Court Hammers Roofer Who Was Acting as an Adjuster


September 25th, 2017 By Catherine Hanna

Insurers have frequently battled with sometimes-unscrupulous parties who encourage homeowners to file claims for unneeded repairs. (These battles, in fact, spurred recent legislation that you can read about on our blog here and here.) A recent decision out of the Fort Worth Court of Appeals makes it clear that contractors who try to get around regulations for public adjusters – in other words, who offer to do work and seek payment from insurance companies – do so at their own risk. Lon Smith & Associates v. Key, No. 02-15-00328-CV, 2017 WL 3298391 (Tex. App.—Fort Worth Aug. 3, 2017, no pet h.).

In 2011, a hailstorm damaged the Keys’ roof. After notifying their homeowners’ insurance company of the damage, Joe Key signed a contract with Lon Smith Roofing and Construction to perform repairs for a total of $33,769.50. The contract included a section that stated the homeowner “authorize[d] Lon Smith Roofing and Construction (“LSRC”) to pursue homeowners best interest for all repairs, at a price agreeable to the insurance company and LSRC. The final price agreed to between the insurance company and LSRC shall be the final contract price.”

When the insurance payment did not cover the $33,769.50 total price, Lon Smith sued the Keys to collect on the rest of the contract. The Keys then sued Lon Smith in a class-action suit over the contract, arguing it was illegal, void, and unenforceable because it violated the Texas Insurance Code. Under the Code, a person cannot hold himself out as a public adjuster unless he has the required license. The code defines a public adjuster as a person who “acts on behalf of an insured in negotiating for or effecting the settlement of a claim.” Tex. Ins. Code. § 4102.001(3)(A)(i), (ii). Not only is advertising as a public adjuster without a license illegal – public adjusters are forbidden from participating directly or indirectly in repairing property that’s the subject of a claim because of the inherent conflict of interest. Id. § 4102.158(a)(1).

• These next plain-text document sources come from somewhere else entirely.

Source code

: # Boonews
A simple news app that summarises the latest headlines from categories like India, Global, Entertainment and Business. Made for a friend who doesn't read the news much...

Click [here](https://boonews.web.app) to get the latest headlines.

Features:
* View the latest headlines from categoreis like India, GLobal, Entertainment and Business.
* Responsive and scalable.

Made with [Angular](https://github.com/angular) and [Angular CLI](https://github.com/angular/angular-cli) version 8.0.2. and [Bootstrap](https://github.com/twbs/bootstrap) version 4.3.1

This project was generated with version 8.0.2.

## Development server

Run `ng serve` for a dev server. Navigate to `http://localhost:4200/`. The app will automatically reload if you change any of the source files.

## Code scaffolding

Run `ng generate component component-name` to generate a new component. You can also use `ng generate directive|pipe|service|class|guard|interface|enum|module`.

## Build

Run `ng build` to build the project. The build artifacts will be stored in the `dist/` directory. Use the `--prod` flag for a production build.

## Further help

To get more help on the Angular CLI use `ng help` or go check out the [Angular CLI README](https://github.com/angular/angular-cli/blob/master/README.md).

The court noted that the language in the Lon Smith contract about pursuing the homeowners’ best interests with insurance companies was in other contractor agreements that had already been litigated – at least one federal court found that the quoted language violated chapter 4012 of the Insurance Code and was void and unenforceable. See Reyelts v. Cross, 968 F. Supp. 2d 835 (N.D. Tex. 2013), aff’d, 566 Fed. App’x. 316 (5th Cir. 2014). Because the contract was void – not merely voidable at the election of the insured – the entire contract was completely unenforceable, and the insured was not liable for any payment for services rendered under it. Not only that, the federal court found that the contract’s language promising to advocate for the homeowner against the insurance company constituted a violation of the Deceptive Trade Practices Act’s prohibition on “unconscionable” actions against consumers, since it was illegal for the contractor to do so without a public adjuster license.

The Fort Worth court agreed with the prior federal court decision, ruling that the Lon Smith contract violated public policy and was void and unenforceable. The court flatly rejected Lon Smith’s argument that it was merely discussing the amount of damage to the consumer’s home and the reasonable cost of replacement with the insurance company, which is permitted – the contract expressly stated that Lon Smith would advocate for the homeowner by “pursu[ing] homeowners best interest.”

The court also rejected Lon Smith’s argument that because it was not an insurance adjuster, it couldn’t have violated the DTPA. The “tie-in” statute from the Insurance Code that allows consumers to sue for violations of the DTPA is Chapter 541, which governs insurance adjusters. Since Lon Smith was not an adjuster, his attorneys argued, there could be no cause of action under the DTPA for any insurance violations. The court concluded that the fact that Lon Smith misrepresented that it could and would advocate for homeowners as an adjuster was an unfair or deceptive act or practice in the business of insurance under chapter 541 of the Insurance Code.

The takeaway: not only did promising to act as an adjuster render the contract unenforceable (and, by extension, allow the homeowners or insurance companies to refuse to pay any amounts due), it also subjected the contractor to liability under the Insurance Code and DTPA, which allows recovery of treble damages. Given the fact that at least two cases have addressed identical language from separate contractors, there may be similar lawsuits on the horizon.